(Saved entries)

--- --- ---

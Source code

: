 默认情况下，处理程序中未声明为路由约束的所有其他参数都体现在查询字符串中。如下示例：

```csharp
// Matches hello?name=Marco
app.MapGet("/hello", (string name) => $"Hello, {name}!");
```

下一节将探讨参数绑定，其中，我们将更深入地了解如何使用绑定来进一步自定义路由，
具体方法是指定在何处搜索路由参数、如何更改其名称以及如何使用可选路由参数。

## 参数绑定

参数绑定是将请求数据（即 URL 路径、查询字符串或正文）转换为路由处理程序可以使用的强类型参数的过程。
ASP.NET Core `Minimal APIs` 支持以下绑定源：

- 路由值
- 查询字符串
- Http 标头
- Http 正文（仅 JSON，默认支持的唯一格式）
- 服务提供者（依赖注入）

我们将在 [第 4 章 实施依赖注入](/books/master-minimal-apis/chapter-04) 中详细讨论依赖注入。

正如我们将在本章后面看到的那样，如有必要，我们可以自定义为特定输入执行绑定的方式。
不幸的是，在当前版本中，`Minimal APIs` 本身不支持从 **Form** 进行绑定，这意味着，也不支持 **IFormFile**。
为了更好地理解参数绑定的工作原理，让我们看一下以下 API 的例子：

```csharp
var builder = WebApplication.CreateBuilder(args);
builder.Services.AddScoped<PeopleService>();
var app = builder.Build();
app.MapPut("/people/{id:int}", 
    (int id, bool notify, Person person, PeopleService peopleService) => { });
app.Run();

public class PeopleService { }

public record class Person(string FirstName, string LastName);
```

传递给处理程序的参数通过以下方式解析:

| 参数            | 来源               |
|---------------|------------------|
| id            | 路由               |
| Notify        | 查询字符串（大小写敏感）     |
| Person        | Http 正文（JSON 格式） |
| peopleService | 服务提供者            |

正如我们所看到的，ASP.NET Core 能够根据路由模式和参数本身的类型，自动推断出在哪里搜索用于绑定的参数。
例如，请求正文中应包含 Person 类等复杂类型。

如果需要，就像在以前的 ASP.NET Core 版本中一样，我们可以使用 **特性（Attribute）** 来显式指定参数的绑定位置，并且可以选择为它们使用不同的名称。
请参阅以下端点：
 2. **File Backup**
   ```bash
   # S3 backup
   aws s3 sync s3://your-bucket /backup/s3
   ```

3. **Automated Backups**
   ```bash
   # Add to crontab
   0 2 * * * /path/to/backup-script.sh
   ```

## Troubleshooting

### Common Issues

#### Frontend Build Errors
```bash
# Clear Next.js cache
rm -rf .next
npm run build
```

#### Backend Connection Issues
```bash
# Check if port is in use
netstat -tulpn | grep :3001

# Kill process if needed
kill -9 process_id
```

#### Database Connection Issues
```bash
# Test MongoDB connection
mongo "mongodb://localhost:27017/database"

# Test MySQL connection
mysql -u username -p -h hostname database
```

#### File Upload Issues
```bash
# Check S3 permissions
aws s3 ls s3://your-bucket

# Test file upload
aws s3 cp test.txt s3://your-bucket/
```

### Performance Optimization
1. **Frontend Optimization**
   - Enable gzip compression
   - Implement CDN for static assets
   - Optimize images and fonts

--- --- ---

▸ **Instructions for the task**
Nothing in the data may differ; print all of it exactly as written.

▸ **Response**
Source code

: 默认情况下，处理程序中未声明为路由约束的所有其他参数都体现在查询字符串中。如下示例：

```csharp
// Matches hello?name=Marco
app.MapGet("/hello", (string name) => $"Hello, {name}!");
```

下一节将探讨参数绑定，其中，我们将更深入地了解如何使用绑定来进一步自定义路由，
具体方法是指定在何处搜索路由参数、如何更改其名称以及如何使用可选路由参数。

## 参数绑定

参数绑定是将请求数据（即 URL 路径、查询字符串或正文）转换为路由处理程序可以使用的强类型参数的过程。
ASP.NET Core `Minimal APIs` 支持以下绑定源：

- 路由值
- 查询字符串
- Http 标头
- Http 正文（仅 JSON，默认支持的唯一格式）
- 服务提供者（依赖注入）

我们将在 [第 4 章 实施依赖注入](/books/master-minimal-apis/chapter-04) 中详细讨论依赖注入。

正如我们将在本章后面看到的那样，如有必要，我们可以自定义为特定输入执行绑定的方式。
不幸的是，在当前版本中，`Minimal APIs` 本身不支持从 **Form** 进行绑定，这意味着，也不支持 **IFormFile**。
为了更好地理解参数绑定的工作原理，让我们看一下以下 API 的例子：

```csharp
var builder = WebApplication.CreateBuilder(args);
builder.Services.AddScoped<PeopleService>();
var app = builder.Build();
app.MapPut("/people/{id:int}", 
    (int id, bool notify, Person person, PeopleService peopleService) => { });
app.Run();

public class PeopleService { }

public record class Person(string FirstName, string LastName);
```

传递给处理程序的参数通过以下方式解析:

| 参数            | 来源               |
|---------------|------------------|
| id            | 路由               |
| Notify        | 查询字符串（大小写敏感）     |
| Person        | Http 正文（JSON 格式） |
| peopleService | 服务提供者            |

正如我们所看到的，ASP.NET Core 能够根据路由模式和参数本身的类型，自动推断出在哪里搜索用于绑定的参数。
例如，请求正文中应包含 Person 类等复杂类型。

如果需要，就像在以前的 ASP.NET Core 版本中一样，我们可以使用 **特性（Attribute）** 来显式指定参数的绑定位置，并且可以选择为它们使用不同的名称。
请参阅以下端点：
 2. **File Backup**
   ```bash
   # S3 backup
   aws s3 sync s3://your-bucket /backup/s3
   ```

3. **Automated Backups**
   ```bash
   # Add to crontab
   0 2 * * * /path/to/backup-script.sh
   ```

## Troubleshooting

### Common Issues

#### Frontend Build Errors
```bash
# Clear Next.js cache
rm -rf .next
npm run build
```

#### Backend Connection Issues
```bash
# Check if port is in use
netstat -tulpn | grep :3001

# Kill process if needed
kill -9 process_id
```

#### Database Connection Issues
```bash
# Test MongoDB connection
mongo "mongodb://localhost:27017/database"

# Test MySQL connection
mysql -u username -p -h hostname database
```

#### File Upload Issues
```bash
# Check S3 permissions
aws s3 ls s3://your-bucket

# Test file upload
aws s3 cp test.txt s3://your-bucket/
```

### Performance Optimization
1. **Frontend Optimization**
   - Enable gzip compression
   - Implement CDN for static assets
   - Optimize images and fonts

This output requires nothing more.